Return all lines from the listing below in which the string "uploads" occurs.

# [Material provided]
*** Block opens ***
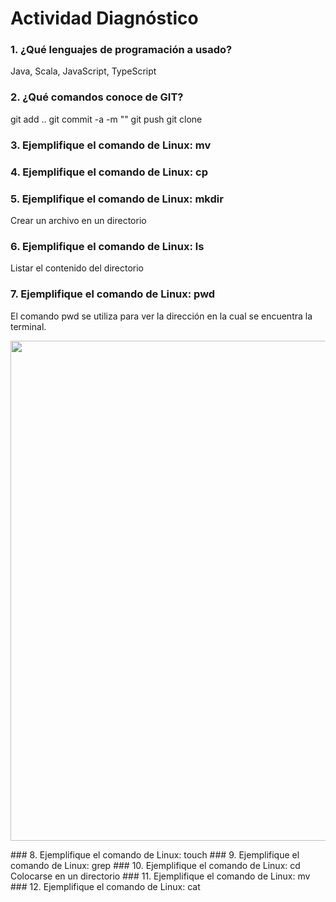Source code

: # Actividad Diagnóstico


### 1. ¿Qué lenguajes de programación a usado?
Java, Scala, JavaScript, TypeScript
### 2. ¿Qué comandos conoce de GIT?
git add ..
git commit -a -m ""
git push
git clone
### 3. Ejemplifique el comando de Linux: mv
### 4. Ejemplifique el comando de Linux: cp
### 5. Ejemplifique el comando de Linux: mkdir
Crear un archivo en un directorio
### 6. Ejemplifique el comando de Linux: ls
Listar el contenido del directorio
### 7. Ejemplifique el comando de Linux: pwd
El comando pwd se utiliza para ver la dirección en la cual se encuentra la terminal.
<div>
<p style = 'text-align:center;'>
<img src="C:\Users\antho\Documents\actividad-diagnostico-oapa22\imagenes\PWD" width="800px">
</p>
</div>
### 8. Ejemplifique el comando de Linux: touch
### 9. Ejemplifique el comando de Linux: grep
### 10. Ejemplifique el comando de Linux: cd
Colocarse en un directorio
### 11. Ejemplifique el comando de Linux: mv
### 12. Ejemplifique el comando de Linux: cat
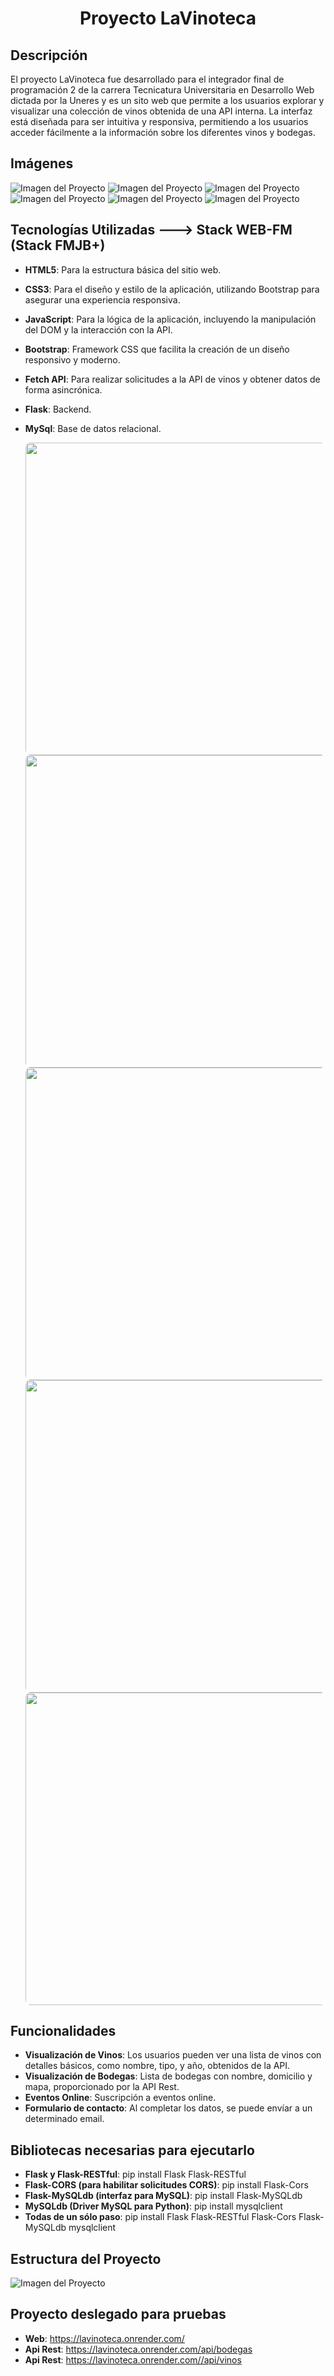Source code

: <!--# Proyecto LaVinoteca -->
<h1 style="text-align: center;">Proyecto LaVinoteca</h1>

## Descripción
El proyecto LaVinoteca fue desarrollado para el integrador final de programación 2 de la carrera Tecnicatura Universitaria en Desarrollo Web dictada por la Uneres y es un sito web que permite a los usuarios explorar y visualizar una colección de vinos obtenida de una API interna. La interfaz está diseñada para ser intuitiva y responsiva, permitiendo a los usuarios acceder fácilmente a la información sobre los diferentes vinos y bodegas.

## Imágenes

![Imagen del Proyecto](static/img/proyect/1.png)
![Imagen del Proyecto](static/img/proyect/2.png)
![Imagen del Proyecto](static/img/proyect/3.png)
![Imagen del Proyecto](static/img/proyect/4.png)
![Imagen del Proyecto](static/img/proyect/5.png)
![Imagen del Proyecto](static/img/proyect/6.png)

## Tecnologías Utilizadas ---> Stack WEB-FM (Stack FMJB+)
- **HTML5**: Para la estructura básica del sitio web.
- **CSS3**: Para el diseño y estilo de la aplicación, utilizando Bootstrap para asegurar una experiencia responsiva.
- **JavaScript**: Para la lógica de la aplicación, incluyendo la manipulación del DOM y la interacción con la API.
- **Bootstrap**: Framework CSS que facilita la creación de un diseño responsivo y moderno.
- **Fetch API**: Para realizar solicitudes a la API de vinos y obtener datos de forma asincrónica.
- **Flask**: Backend.
- **MySql**: Base de datos relacional.

  <img src="https://images.ctfassets.net/e5382hct74si/6Dqa9T8XOOC95yJb0z9jew/ce4932b8d23046f260510e24c1ec39e1/thumbnail.png" width="500" style="height: auto; border-radius: 8px;"><br>
  <img src="https://somospnt.com/images/blog/cover/mysql.jpg" width="500" style="height: auto; border-radius: 8px;"><br>
  <img src="https://mauriciosuarez.com/wp-content/uploads/2024/05/JavaScript2.png" width="500" style="height: auto; border-radius: 8px;"><br>
  <img src="https://localo.com/es/assets/img/definitions/what-is-bootstrap.webp" width="500" style="height: auto; border-radius: 8px;"><br>
  <img src="https://blog.facialix.com/wp-content/uploads/2024/01/curso-gratis-html-css-en-linea.jpg" width="500" style="height: auto; border-radius: 8px;">

## Funcionalidades
- **Visualización de Vinos**: Los usuarios pueden ver una lista de vinos con detalles básicos, como nombre, tipo, y año, obtenidos de la API.
- **Visualización de Bodegas**: Lista de bodegas con nombre, domicilio y mapa, proporcionado por la API Rest.
- **Eventos Online**: Suscripción a eventos online.
- **Formulario de contacto**: Al completar los datos, se puede envíar a un determinado email.

## Bibliotecas necesarias para ejecutarlo
- **Flask y Flask-RESTful**: pip install Flask Flask-RESTful
- **Flask-CORS (para habilitar solicitudes CORS)**: pip install Flask-Cors
- **Flask-MySQLdb (interfaz para MySQL)**: pip install Flask-MySQLdb
- **MySQLdb (Driver MySQL para Python)**: pip install mysqlclient
- **Todas de un sólo paso**: pip install Flask Flask-RESTful Flask-Cors Flask-MySQLdb mysqlclient

## Estructura del Proyecto
![Imagen del Proyecto](static/img/proyect/estructuraProyecto.png)

## Proyecto deslegado para pruebas 
- **Web**: https://lavinoteca.onrender.com/
- **Api Rest**: https://lavinoteca.onrender.com/api/bodegas
- **Api Rest**: https://lavinoteca.onrender.com//api/vinos
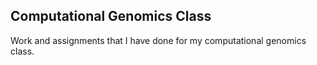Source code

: ## Computational Genomics Class
Work and assignments that I have done for my computational genomics class.
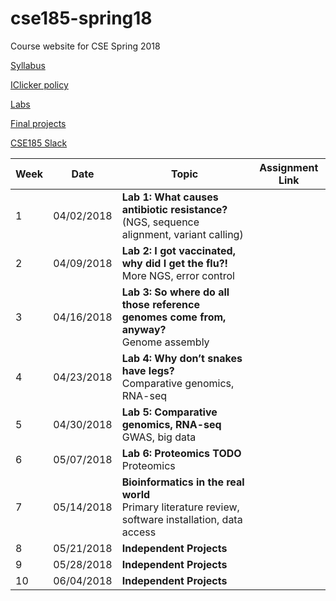# cse185-spring18
Course website for CSE Spring 2018

[Syllabus](https://github.com/gymreklab/cse185-spring18/blob/master/cse185-spring18-syllabus.md)

[IClicker policy](https://github.com/gymreklab/cse185-spring18/blob/master/cse185-spring18-clickers.md)

[Labs](cse185-spring18-labs.md)

[Final projects](TODO)

[CSE185 Slack](cse185-sp18.slack.com)


| Week | Date | Topic | Assignment Link |
|----------|----------|-------|------- |
| 1 | 04/02/2018 | **Lab 1: What causes antibiotic resistance?** <br> (NGS, sequence alignment, variant calling) | |
| 2 | 04/09/2018 | **Lab 2: I got vaccinated, why did I get the flu?!** <br> More NGS, error control | |
| 3 | 04/16/2018 | **Lab 3: So where do all those reference genomes come from, anyway?** <br> Genome assembly | |
| 4 | 04/23/2018 | **Lab 4: Why don’t snakes have legs?** <br> Comparative genomics, RNA-seq| |
| 5 | 04/30/2018 | **Lab 5: Comparative genomics, RNA-seq** <br> GWAS, big data| |
| 6 | 05/07/2018 | **Lab 6: Proteomics TODO** <br> Proteomics| |
| 7 | 05/14/2018 | **Bioinformatics in the real world** <br> Primary literature review, software installation, data access| |
| 8 | 05/21/2018 | **Independent Projects**| |
| 9 | 05/28/2018 | **Independent Projects**| |
| 10 | 06/04/2018 | **Independent Projects**| |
*** Block closes ***
# [Answer box]
  <img src="https://mauriciosuarez.com/wp-content/uploads/2024/05/JavaScript2.png" width="500" style="height: auto; border-radius: 8px;"><br>
  <img src="https://blog.facialix.com/wp-content/uploads/2024/01/curso-gratis-html-css-en-linea.jpg" width="500" style="height: auto; border-radius: 8px;">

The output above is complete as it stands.